SUMMER IS OVER (september diary entry on how I wish you’d watch me sleep)
I keep every single piece of me in the attic. My limbs rest on the top of an old washing machine where your shirt got eaten by mold, my fingers separated with surgical precision touching the hem of a 2nd grade school skirt, my heart on a platter half-eaten, half-gorged, half-spat out by you to me, by me to you – I often forget. My brain breathes quietly at the edge of the stairs searching for my fingers for it is the only touch I’ve ever known. Go, go. A love letter is nothing but: `this stream of consciousness is for you only. Any part of my fleshy machine moves with the thought of reaching you, and me, and you.` I forget about death at these times.

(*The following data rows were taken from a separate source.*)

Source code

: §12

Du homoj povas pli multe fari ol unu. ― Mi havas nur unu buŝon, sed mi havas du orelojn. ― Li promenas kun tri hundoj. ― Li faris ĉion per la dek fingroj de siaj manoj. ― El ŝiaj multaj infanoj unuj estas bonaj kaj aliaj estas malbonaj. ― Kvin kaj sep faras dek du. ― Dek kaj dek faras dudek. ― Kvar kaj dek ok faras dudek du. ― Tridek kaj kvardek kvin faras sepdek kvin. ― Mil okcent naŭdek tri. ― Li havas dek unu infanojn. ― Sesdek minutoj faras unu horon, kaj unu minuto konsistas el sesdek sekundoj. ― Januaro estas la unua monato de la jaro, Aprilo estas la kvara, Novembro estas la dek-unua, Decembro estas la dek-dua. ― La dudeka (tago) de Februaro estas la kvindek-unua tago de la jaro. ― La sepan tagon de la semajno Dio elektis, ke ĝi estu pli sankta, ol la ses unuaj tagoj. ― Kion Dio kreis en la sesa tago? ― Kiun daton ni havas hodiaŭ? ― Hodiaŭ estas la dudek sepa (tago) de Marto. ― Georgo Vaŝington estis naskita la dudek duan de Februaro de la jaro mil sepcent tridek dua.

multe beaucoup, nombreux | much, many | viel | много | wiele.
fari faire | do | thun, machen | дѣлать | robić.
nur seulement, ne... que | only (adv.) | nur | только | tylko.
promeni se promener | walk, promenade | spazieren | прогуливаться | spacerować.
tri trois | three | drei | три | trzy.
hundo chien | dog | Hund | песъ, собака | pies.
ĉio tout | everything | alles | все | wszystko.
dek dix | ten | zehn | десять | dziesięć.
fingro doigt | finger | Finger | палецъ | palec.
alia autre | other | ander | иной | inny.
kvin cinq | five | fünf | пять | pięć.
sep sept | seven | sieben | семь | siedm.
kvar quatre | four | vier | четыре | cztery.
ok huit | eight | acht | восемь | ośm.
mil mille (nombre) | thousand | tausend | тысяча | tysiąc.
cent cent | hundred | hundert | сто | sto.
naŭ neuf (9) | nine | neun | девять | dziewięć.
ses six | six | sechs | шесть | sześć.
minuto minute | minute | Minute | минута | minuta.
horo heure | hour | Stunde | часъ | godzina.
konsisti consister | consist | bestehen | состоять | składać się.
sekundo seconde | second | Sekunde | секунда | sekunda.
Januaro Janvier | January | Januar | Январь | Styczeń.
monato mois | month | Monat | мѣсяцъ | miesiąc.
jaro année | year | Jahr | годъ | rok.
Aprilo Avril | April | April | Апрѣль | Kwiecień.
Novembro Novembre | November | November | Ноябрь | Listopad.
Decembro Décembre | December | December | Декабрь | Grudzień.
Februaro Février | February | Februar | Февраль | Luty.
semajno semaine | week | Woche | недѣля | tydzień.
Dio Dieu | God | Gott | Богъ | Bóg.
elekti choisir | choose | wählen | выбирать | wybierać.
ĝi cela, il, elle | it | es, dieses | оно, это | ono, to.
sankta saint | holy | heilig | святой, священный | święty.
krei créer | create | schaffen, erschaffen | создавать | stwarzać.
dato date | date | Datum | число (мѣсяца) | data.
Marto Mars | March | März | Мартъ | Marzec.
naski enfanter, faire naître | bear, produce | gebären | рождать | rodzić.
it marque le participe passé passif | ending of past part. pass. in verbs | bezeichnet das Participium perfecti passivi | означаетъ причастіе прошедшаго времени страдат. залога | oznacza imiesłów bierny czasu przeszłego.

Forgive and forget the evil daughter of right and wrong. I am making to-do lists which I forget about because all of it is clinical. My mom carried it in her womb with me, I carried it from the hospital back home and wherever else I go. Summer is over! Oh, summer is over and now it's autumn and we didn't carry anything good with us here for it is all stuck in the ripeness of heat, for it was gorged by the sun and forever lost in its cloying taste.
There's an ambulance on the long road and where is the house it should get to? It takes 32 minutes by train and heart attacks bloom caskets in your chest by the time they arrive and your innards turn blue and so tingling you could mistake it for warmth. I don't like you coming here. If I die before they arrive make sure you cover your eyes. I don't know what's more intimate, someone watching you sleep or die? You could scream at me and I wouldn't hear you. You're free, you're free. I wouldn't judge either way.
Hello, thank you for picking up. I am on the train, yes. No, don't watch, don't watch. There is an ambulance at the barrier waiting for me to cross. Do I still have a pulse back home? Okay, good. I'll be there in 32.